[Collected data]
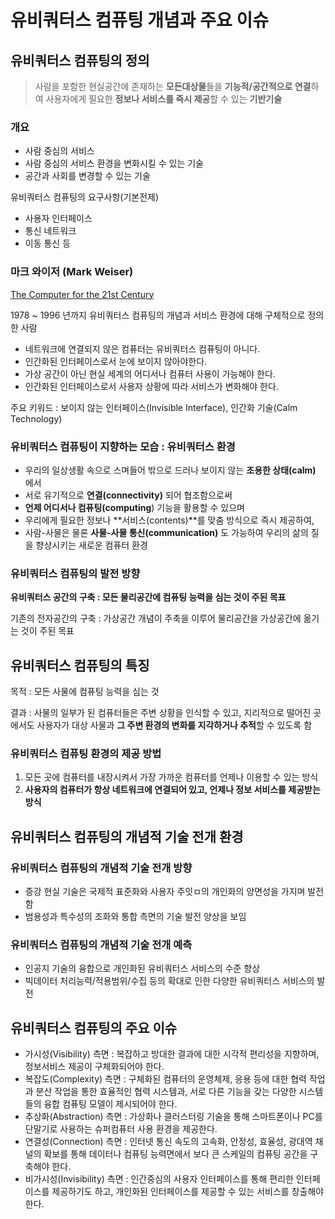 # 유비쿼터스 컴퓨팅 개념과 주요 이슈

## 유비쿼터스 컴퓨팅의 정의

> 사람을 포함한 현실공간에 존재하는 **모든대상물**들을 **기능적/공간적으로 연결**하여 사용자에게 필요한 **정보나 서비스를 즉시 제공**할 수 있는 **기반기술**

### 개요

* 사람 중심의 서비스
* 사람 중심의 서비스 환경을 변화시킬 수 있는 기술
* 공간과 사회를 변경할 수 있는 기술

유비쿼터스 컴퓨팅의 요구사항(기본전제)
* 사용자 인터페이스
* 통신 네트워크
* 이동 통신 등

### 마크 와이저 (Mark Weiser)

[The Computer for the 21st Century](https://ics.uci.edu/~corps/phaseii/Weiser-Computer21stCentury-SciAm.pdf)

1978 ~ 1996 년까지 유비쿼터스 컴퓨팅의 개념과 서비스 환경에 대해 구체적으로 정의한 사람

* 네트워크에 연결되지 않은 컴퓨터는 유비쿼터스 컴퓨팅이 아니다. 
* 인간화된 인터페이스로서 눈에 보이지 않아야한다.
* 가상 공간이 아닌 현실 세계의 어디서나 컴퓨터 사용이 가능해야 한다.
* 인간화된 인터페이스로서 사용자 상황에 따라 서비스가 변화해야 한다.

주요 키워드 : 보이지 않는 인터페이스(Invisible Interface), 인간화 기술(Calm Technology)

### 유비쿼터스 컴퓨팅이 지향하는 모습 : 유비쿼터스 환경

* 우리의 일상생활 속으로 스며들어 밖으로 드러나 보이지 않는 **조용한 상태(calm)** 에서
* 서로 유기적으로 **연결(connectivity)** 되어 협조함으로써
* **언제 어디서나 컴퓨팅(computing**) 기능을 활용할 수 있으며
* 우리에게 필요한 정보나 **서비스(contents)**를 맞춤 방식으로 즉시 제공하여,
* 사람-사물은 물론 **사물-사물 통신(communication)** 도 가능하여 우리의 삶의 질을 향상시키는 새로운 컴퓨터 환경

### 유비쿼터스 컴퓨팅의 발전 방향

**유비쿼터스 공간의 구축 : 모든 물리공간에 컴퓨팅 능력을 심는 것이 주된 목표**

기존의 전자공간의 구축 : 가상공간 개념이 주축을 이루어 물리공간을 가상공간에 옮기는 것이 주된 목표

## 유비쿼터스 컴퓨팅의 특징

목적 : 모든 사물에 컴퓨팅 능력을 심는 것

결과 : 사물의 일부가 된 컴퓨터들은 주변 상황을 인식할 수 있고, 지리적으로 떨어진 곳에서도 사용자가 대상 사물과 **그 주변 환경의 변화를 지각하거나 추적**할 수 있도록 함

### 유비쿼터스 컴퓨팅 환경의 제공 방법

1. 모든 곳에 컴퓨터를 내장시켜서 가장 가까운 컴퓨터를 언제나 이용할 수 있는 방식
2. **사용자의 컴퓨터가 항상 네트워크에 연결되어 있고, 언제나 정보 서비스를 제공받는 방식**

## 유비쿼터스 컴퓨팅의 개념적 기술 전개 환경

### 유비쿼터스 컴퓨팅의 개념적 기술 전개 방향

* 증강 현실 기술은 국제적 표준화와 사용자 주잇ㅁ의 개인화의 양면성을 가지며 발전함
* 범용성과 특수성의 조화와 통합 측면의 기술 발전 양상을 보임

### 유비쿼터스 컴퓨팅의 개념적 기술 전개 예측

* 인공지 기술의 융합으로 개인화된 유비쿼터스 서비스의 수준 향상
* 빅데이터 처리능력/적용범위/수집 등의 확대로 인한 다양한 유비쿼터스 서비스의 발전

## 유비쿼터스 컴퓨팅의 주요 이슈

* 가시성(Visibility) 측면 : 복잡하고 방대한 결과에 대한 시각적 편리성을 지향하며, 정보서비스 제공이 구체화되어야 한다.
* 복잡도(Complexity) 측면 : 구체화된 컴퓨터의 운영체제, 응용 등에 대한 협력 작업과 분산 작업을 통한 효율적인 협력 시스템과, 서로 다른 기능을 갖는 다양한 시스템들의 융합 컴퓨팅 모델이 제시되어야 한다.
* 추상화(Abstraction) 측면 : 가상화나 클러스터링 기술을 통해 스마트폰이나 PC를 단말기로 사용하는 슈퍼컴퓨터 사용 환경을 제공한다.
* 연결성(Connection) 측면 : 인터넷 통신 속도의 고속화, 안정성, 효율성, 광대역 채널의 확보를 통해 데이터나 컴퓨팅 능력면에서 보다 큰 스케일의 컴퓨팅 공간을 구축해야 한다.
* 비가시성(Invisibility) 측면 : 인간중심의 사용자 인터페이스를 통해 편리한 인터페이스를 제공하기도 하고, 개인화된 인터페이스를 제공할 수 있는 서비스를 창출해야 한다.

## Exercise
Set down exactly and only the lines from the start of the entries above through the line containing "향상시키는 새로운 컴퓨터 환경", both ends included, omitting the pictures.

## Result below
 # 유비쿼터스 컴퓨팅 개념과 주요 이슈

## 유비쿼터스 컴퓨팅의 정의

> 사람을 포함한 현실공간에 존재하는 **모든대상물**들을 **기능적/공간적으로 연결**하여 사용자에게 필요한 **정보나 서비스를 즉시 제공**할 수 있는 **기반기술**

### 개요

* 사람 중심의 서비스
* 사람 중심의 서비스 환경을 변화시킬 수 있는 기술
* 공간과 사회를 변경할 수 있는 기술

유비쿼터스 컴퓨팅의 요구사항(기본전제)
* 사용자 인터페이스
* 통신 네트워크
* 이동 통신 등

### 마크 와이저 (Mark Weiser)

[The Computer for the 21st Century](https://ics.uci.edu/~corps/phaseii/Weiser-Computer21stCentury-SciAm.pdf)

1978 ~ 1996 년까지 유비쿼터스 컴퓨팅의 개념과 서비스 환경에 대해 구체적으로 정의한 사람

* 네트워크에 연결되지 않은 컴퓨터는 유비쿼터스 컴퓨팅이 아니다. 
* 인간화된 인터페이스로서 눈에 보이지 않아야한다.
* 가상 공간이 아닌 현실 세계의 어디서나 컴퓨터 사용이 가능해야 한다.
* 인간화된 인터페이스로서 사용자 상황에 따라 서비스가 변화해야 한다.

주요 키워드 : 보이지 않는 인터페이스(Invisible Interface), 인간화 기술(Calm Technology)

### 유비쿼터스 컴퓨팅이 지향하는 모습 : 유비쿼터스 환경

* 우리의 일상생활 속으로 스며들어 밖으로 드러나 보이지 않는 **조용한 상태(calm)** 에서
* 서로 유기적으로 **연결(connectivity)** 되어 협조함으로써
* **언제 어디서나 컴퓨팅(computing**) 기능을 활용할 수 있으며
* 우리에게 필요한 정보나 **서비스(contents)**를 맞춤 방식으로 즉시 제공하여,
* 사람-사물은 물론 **사물-사물 통신(communication)** 도 가능하여 우리의 삶의 질을 향상시키는 새로운 컴퓨터 환경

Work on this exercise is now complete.